## Task requirements:
Return the listing below unchanged, minus its pictures.

## Records for the task:
----------

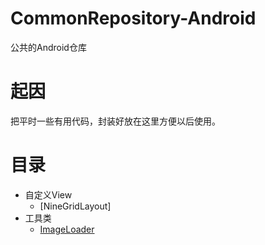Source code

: # CommonRepository-Android
公共的Android仓库

# 起因
把平时一些有用代码，封装好放在这里方便以后使用。

# 目录
* 自定义View
    * [NineGridLayout]
* 工具类
    * [ImageLoader](/工具类)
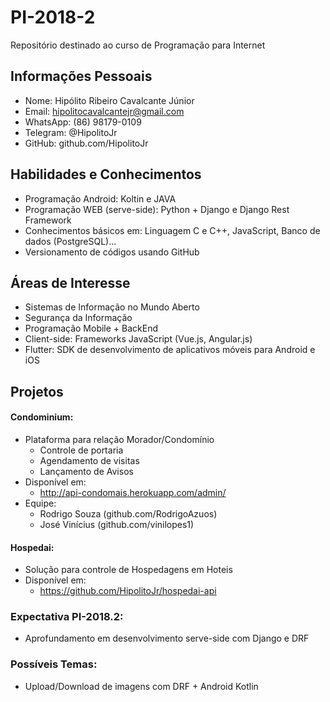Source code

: # PI-2018-2
Repositório  destinado ao curso de Programação para Internet


## Informações Pessoais

* Nome: Hipólito Ribeiro Cavalcante Júnior
* Email: hipolitocavalcantejr@gmail.com
* WhatsApp: (86) 98179-0109
* Telegram: @HipolitoJr
* GitHub: github.com/HipolitoJr

## Habilidades e Conhecimentos

* Programação Android: Koltin e JAVA
* Programação WEB (serve-side): Python + Django e Django Rest Framework
* Conhecimentos básicos em: Linguagem C e C++, JavaScript, Banco de dados (PostgreSQL)...
* Versionamento de códigos usando GitHub

## Áreas de Interesse

* Sistemas de Informação no Mundo Aberto
* Segurança da Informação
* Programação Mobile + BackEnd
* Client-side: Frameworks JavaScript (Vue.js, Angular.js)
* Flutter: SDK de desenvolvimento de aplicativos móveis para Android e iOS

## Projetos

#### Condominium:
 * Plataforma para relação Morador/Condomínio
    * Controle de portaria
    * Agendamento de visitas
    * Lançamento de Avisos
 * Disponível em:
    * http://api-condomais.herokuapp.com/admin/
 * Equipe:
    * Rodrigo Souza (github.com/RodrigoAzuos)
    * José Vinícius (github.com/vinilopes1)

#### Hospedai:
 * Solução para controle de Hospedagens em Hoteis
 * Disponível em:
    * https://github.com/HipolitoJr/hospedai-api

### Expectativa PI-2018.2:

* Aprofundamento em desenvolvimento serve-side com Django e DRF

### Possíveis Temas:

* Upload/Download de imagens com DRF + Android Kotlin
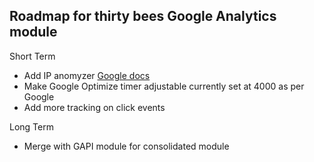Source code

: ## Roadmap for thirty bees Google Analytics module

Short Term

* Add IP anomyzer [Google docs](https://developers.google.com/analytics/devguides/collection/analyticsjs/field-reference#anonymizeIp)
* Make Google Optimize timer adjustable currently set at 4000 as per Google
* Add more tracking on click events

Long Term

* Merge with GAPI module for consolidated module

----------

## Answer to the problem:
Source code

: # CommonRepository-Android
公共的Android仓库

# 起因
把平时一些有用代码，封装好放在这里方便以后使用。

# 目录
* 自定义View
    * [NineGridLayout]
* 工具类
    * [ImageLoader](/工具类)
Source code

: # PI-2018-2
Repositório  destinado ao curso de Programação para Internet


## Informações Pessoais

* Nome: Hipólito Ribeiro Cavalcante Júnior
* Email: hipolitocavalcantejr@gmail.com
* WhatsApp: (86) 98179-0109
* Telegram: @HipolitoJr
* GitHub: github.com/HipolitoJr

## Habilidades e Conhecimentos

* Programação Android: Koltin e JAVA
* Programação WEB (serve-side): Python + Django e Django Rest Framework
* Conhecimentos básicos em: Linguagem C e C++, JavaScript, Banco de dados (PostgreSQL)...
* Versionamento de códigos usando GitHub

## Áreas de Interesse

* Sistemas de Informação no Mundo Aberto
* Segurança da Informação
* Programação Mobile + BackEnd
* Client-side: Frameworks JavaScript (Vue.js, Angular.js)
* Flutter: SDK de desenvolvimento de aplicativos móveis para Android e iOS

## Projetos

#### Condominium:
 * Plataforma para relação Morador/Condomínio
    * Controle de portaria
    * Agendamento de visitas
    * Lançamento de Avisos
 * Disponível em:
    * http://api-condomais.herokuapp.com/admin/
 * Equipe:
    * Rodrigo Souza (github.com/RodrigoAzuos)
    * José Vinícius (github.com/vinilopes1)

#### Hospedai:
 * Solução para controle de Hospedagens em Hoteis
 * Disponível em:
    * https://github.com/HipolitoJr/hospedai-api

### Expectativa PI-2018.2:

* Aprofundamento em desenvolvimento serve-side com Django e DRF

### Possíveis Temas:

* Upload/Download de imagens com DRF + Android Kotlin
Source code

: ## Roadmap for thirty bees Google Analytics module

Short Term

* Add IP anomyzer [Google docs](https://developers.google.com/analytics/devguides/collection/analyticsjs/field-reference#anonymizeIp)
* Make Google Optimize timer adjustable currently set at 4000 as per Google
* Add more tracking on click events

Long Term

* Merge with GAPI module for consolidated module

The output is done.